Nei giorni scorsi, le polemiche sul collegamento tra l’immigrazione e la moneta coloniale francese in uso in 14 Paesi africani hanno calamitato l’interesse dei media e hanno infiammato il dibattito sui social.
Sedato il clamore della notizia, proviamo a fare un po’ di chiarezza sulla banconota multicolore esibita come la causa scatenante dei flussi migratori dall’Africa, in alcune trasmissioni televisive da due membri di spicco del Movimento 5 stelle e dalla leader di Fratelli d’Italia.
Il franco CFA, che inizialmente corrispondeva alle “Colonie francesi d’Africa” (abbreviazione variata poi nel 1958 in “Comunità Francese dell’Africa”) è il nome non di una ma di due valute comuni a diversi Paesi africani, adottate nel lontano 1945.
La divisa della Comunità francese dell’Africa è stata descritta come il male assoluto, ma la maggioranza dei governi dei 14 paesi africani dove circola continuano a voler rimanere ancorati a questo vecchio sistema valutario coloniale. Questo accade perché questi governi reputano il Cfa redditizio e stabile, in quanto vincolato all’euro. Un vincolo che a loro giudizio garantisce prezzi costanti ed evita scossoni monetari, tra cui le forti impennate dell’inflazione che caratterizzano molte economie africane, oltre a garantire e semplificare gli scambi commerciali con la Francia e il resto dell’Unione Europea.
Uno dei più ferventi sostenitori del valore del Cfa è il presidente della Costa d’Avorio, Alassane Ouattara, fedele amico della Francia. Alcuni capi di stato dei 14 Paesi dell’area valutaria del Franco Cfa hanno invece posizioni interlocutorie, mentre i quattro presidenti degli Stati del Sahel, con in testa il ciadiano Idris Deby Itno, sono dichiaratamente anti-Franco Cfa e si sono spesso appellati agli altri Paesi africani per lasciare la moneta francofona e creare una loro moneta unica.
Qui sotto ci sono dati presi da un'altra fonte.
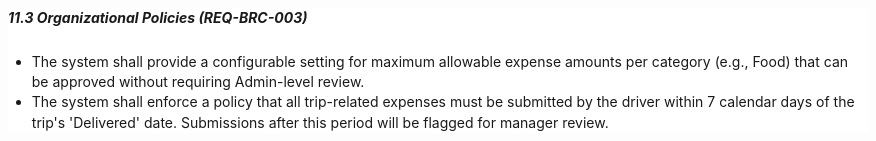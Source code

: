 ##### **11.3 Organizational Policies (REQ-BRC-003)**
*   The system shall provide a configurable setting for maximum allowable expense amounts per category (e.g., Food) that can be approved without requiring Admin-level review.
*   The system shall enforce a policy that all trip-related expenses must be submitted by the driver within 7 calendar days of the trip's 'Delivered' date. Submissions after this period will be flagged for manager review.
Da ciò si evince, che la questione del franco Cfa è soprattutto in mano ai governi africani, che dovrebbero unanimemente prendere la decisione di abbandonare questo sistema coloniale. Ma per far questo dovrebbero mettere al primo posto la tutela dei loro cittadini ed essere pronti ad affrontare le invitabili ritorsioni di Parigi.
Mentre il reale nesso tra Franco Cfa e immigrazione è confutato dagli ultimi dati dell’Unhcr, relativi agli sbarchi dei migranti registrati in Italia lo scorso anno. Numeri che rivelano come i 14 Stati che adottano la valuta non sono tra quelli con le più alte percentuali di migranti che arrivano in Italia (da questi paesi sono arrivati sulle nostre coste duemila migranti in tutto il 2018, su 23.370 ).
Per rimanere sul fronte valutario dell’Africa, c’è anche da ricordare che sia l’Africa Orientale che quella Occidentale da lungo tempo stanno cercando di dotarsi di una moneta unica. I sei paesi dell’EAC, la comunità economica dell’Africa Orientale, dopo innumerevoli rinvii hanno fissato come termine ultimo della sua entrata in vigore il 2024. Mentre i paesi della Zona monetaria dell’Africa Occidentale (Wamz), dal 2003 non riescono a mettersi d’accordo per introdurre una moneta comune che dovrebbe prendere il nome di ECO. Finora, nessuno dei due progetti è andato in porto per le condizioni di convergenza, che rappresentano il principale ostacolo per la realizzazione del programma della moneta unica. I primi criteri di convergenza impongono a questi Paesi di mantenere un tasso d’inflazione inferiore al 5%: limite improponibile per la maggioranza dei Paesi coinvolti nel progetto.
In conclusione, c’è anche da ricordare che le grandi difficoltà che penalizzano l’Africa, soprattutto quella sub-sahariana, non sono riconducibili solo alle indubbie responsabilità della Francia, ma a tutto l’Occidente. Senza dimenticare, la corruzione endemica dei governanti africani.
Think tank “Il Nodo di Gordio”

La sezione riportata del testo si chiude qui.